▸ **Extracted entries**

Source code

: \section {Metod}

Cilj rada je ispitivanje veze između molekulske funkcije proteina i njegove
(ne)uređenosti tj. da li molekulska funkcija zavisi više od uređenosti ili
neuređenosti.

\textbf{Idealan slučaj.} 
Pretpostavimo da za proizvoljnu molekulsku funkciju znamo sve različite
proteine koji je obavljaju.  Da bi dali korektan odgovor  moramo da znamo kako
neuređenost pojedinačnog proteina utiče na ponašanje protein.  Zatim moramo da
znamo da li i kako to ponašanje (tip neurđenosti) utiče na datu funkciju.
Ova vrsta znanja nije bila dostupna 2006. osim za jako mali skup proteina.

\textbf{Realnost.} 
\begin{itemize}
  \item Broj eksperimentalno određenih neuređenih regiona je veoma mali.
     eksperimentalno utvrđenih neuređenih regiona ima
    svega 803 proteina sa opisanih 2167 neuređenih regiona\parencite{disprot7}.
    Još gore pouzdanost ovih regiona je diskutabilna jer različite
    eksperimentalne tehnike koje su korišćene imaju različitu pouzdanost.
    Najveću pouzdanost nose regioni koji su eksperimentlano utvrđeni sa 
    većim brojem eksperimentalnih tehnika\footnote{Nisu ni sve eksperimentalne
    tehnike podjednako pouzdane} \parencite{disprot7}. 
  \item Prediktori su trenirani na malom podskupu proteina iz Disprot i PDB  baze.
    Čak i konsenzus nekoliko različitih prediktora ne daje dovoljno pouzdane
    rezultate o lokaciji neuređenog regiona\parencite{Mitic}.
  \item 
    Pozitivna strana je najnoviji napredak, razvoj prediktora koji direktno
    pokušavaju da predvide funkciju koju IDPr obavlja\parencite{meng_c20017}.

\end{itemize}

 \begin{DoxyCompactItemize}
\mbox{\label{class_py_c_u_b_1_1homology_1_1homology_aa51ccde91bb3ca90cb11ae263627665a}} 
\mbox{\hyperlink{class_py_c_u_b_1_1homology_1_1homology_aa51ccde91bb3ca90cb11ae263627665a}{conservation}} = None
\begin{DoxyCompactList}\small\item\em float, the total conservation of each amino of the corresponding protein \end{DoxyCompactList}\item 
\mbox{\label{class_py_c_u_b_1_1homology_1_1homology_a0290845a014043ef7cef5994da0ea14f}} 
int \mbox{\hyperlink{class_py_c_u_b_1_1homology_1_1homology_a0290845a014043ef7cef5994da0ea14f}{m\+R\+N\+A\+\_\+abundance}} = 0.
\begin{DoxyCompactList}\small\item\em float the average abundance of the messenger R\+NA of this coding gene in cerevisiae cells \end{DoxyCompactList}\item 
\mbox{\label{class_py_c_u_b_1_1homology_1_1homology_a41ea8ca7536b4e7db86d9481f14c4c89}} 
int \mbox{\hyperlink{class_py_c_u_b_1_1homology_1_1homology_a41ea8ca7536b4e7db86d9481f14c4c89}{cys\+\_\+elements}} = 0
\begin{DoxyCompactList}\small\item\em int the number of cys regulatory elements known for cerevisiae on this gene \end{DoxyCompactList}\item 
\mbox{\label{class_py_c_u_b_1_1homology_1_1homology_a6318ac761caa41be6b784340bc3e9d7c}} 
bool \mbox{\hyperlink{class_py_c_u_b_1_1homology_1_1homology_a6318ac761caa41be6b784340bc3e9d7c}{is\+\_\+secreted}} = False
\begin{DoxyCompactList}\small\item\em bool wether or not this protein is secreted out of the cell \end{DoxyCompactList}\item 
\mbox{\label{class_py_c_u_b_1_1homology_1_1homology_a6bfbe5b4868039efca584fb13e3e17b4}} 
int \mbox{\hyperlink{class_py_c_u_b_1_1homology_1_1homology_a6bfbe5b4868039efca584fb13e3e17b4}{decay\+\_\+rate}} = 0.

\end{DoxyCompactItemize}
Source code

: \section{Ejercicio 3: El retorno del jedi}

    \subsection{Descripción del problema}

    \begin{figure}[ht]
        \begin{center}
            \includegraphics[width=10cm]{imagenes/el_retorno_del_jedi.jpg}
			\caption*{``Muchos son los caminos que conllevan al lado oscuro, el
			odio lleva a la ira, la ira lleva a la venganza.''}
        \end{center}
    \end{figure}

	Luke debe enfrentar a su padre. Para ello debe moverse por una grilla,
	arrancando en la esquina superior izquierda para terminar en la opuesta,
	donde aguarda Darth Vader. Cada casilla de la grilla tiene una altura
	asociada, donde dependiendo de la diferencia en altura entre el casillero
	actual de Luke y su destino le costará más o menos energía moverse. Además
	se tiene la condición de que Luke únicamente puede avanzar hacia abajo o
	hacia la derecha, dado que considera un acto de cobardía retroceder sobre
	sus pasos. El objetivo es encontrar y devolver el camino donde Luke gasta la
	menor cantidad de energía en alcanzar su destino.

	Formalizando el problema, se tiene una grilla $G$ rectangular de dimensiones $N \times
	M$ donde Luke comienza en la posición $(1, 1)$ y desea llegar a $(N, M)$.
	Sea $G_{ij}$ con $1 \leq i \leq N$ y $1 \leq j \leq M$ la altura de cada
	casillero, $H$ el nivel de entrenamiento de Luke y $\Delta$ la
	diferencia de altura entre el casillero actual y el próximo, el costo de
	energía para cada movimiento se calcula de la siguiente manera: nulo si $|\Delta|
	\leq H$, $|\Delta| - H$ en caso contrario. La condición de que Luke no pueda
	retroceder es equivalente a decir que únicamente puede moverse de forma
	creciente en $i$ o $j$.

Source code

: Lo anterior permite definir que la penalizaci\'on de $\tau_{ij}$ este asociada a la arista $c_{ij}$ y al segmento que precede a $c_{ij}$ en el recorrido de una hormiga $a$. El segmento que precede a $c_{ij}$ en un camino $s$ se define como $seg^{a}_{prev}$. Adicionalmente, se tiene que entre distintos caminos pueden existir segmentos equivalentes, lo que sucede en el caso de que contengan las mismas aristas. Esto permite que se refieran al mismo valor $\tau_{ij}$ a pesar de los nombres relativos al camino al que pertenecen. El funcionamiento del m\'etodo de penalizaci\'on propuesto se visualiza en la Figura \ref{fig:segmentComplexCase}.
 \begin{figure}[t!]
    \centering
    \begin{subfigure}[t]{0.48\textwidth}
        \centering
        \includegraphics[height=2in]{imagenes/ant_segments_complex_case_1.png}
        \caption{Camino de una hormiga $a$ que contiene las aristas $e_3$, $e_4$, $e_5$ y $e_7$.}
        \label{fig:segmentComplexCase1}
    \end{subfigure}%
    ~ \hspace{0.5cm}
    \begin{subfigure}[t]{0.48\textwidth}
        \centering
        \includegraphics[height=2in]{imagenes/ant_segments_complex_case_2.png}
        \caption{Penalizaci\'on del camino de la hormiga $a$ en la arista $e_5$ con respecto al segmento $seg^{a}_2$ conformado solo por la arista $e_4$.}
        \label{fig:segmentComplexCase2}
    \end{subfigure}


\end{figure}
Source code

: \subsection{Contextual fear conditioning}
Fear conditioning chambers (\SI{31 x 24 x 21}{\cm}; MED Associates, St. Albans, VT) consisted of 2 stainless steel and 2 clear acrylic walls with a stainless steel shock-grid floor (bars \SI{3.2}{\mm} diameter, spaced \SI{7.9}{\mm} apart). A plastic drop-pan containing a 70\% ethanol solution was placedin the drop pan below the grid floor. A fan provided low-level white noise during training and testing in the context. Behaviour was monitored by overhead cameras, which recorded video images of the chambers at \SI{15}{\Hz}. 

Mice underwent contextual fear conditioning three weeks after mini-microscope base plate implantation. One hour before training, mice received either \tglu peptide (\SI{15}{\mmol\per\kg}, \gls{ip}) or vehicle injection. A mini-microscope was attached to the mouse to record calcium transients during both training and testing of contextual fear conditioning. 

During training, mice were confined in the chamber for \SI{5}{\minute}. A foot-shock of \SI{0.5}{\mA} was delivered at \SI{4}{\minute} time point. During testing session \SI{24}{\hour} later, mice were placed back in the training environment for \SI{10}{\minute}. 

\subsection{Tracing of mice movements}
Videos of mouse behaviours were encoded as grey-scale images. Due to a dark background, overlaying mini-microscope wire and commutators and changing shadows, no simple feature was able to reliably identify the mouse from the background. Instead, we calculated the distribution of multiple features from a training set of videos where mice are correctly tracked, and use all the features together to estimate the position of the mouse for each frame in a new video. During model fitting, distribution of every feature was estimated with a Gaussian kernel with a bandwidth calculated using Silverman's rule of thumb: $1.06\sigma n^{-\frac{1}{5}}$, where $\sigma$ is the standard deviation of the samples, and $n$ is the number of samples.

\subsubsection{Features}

▸ **Activity**
Match on "condición" and report each line of the data above that has it.

▸ **Solution for this task**
	se tiene la condición de que Luke únicamente puede avanzar hacia abajo o
	\leq H$, $|\Delta| - H$ en caso contrario. La condición de que Luke no pueda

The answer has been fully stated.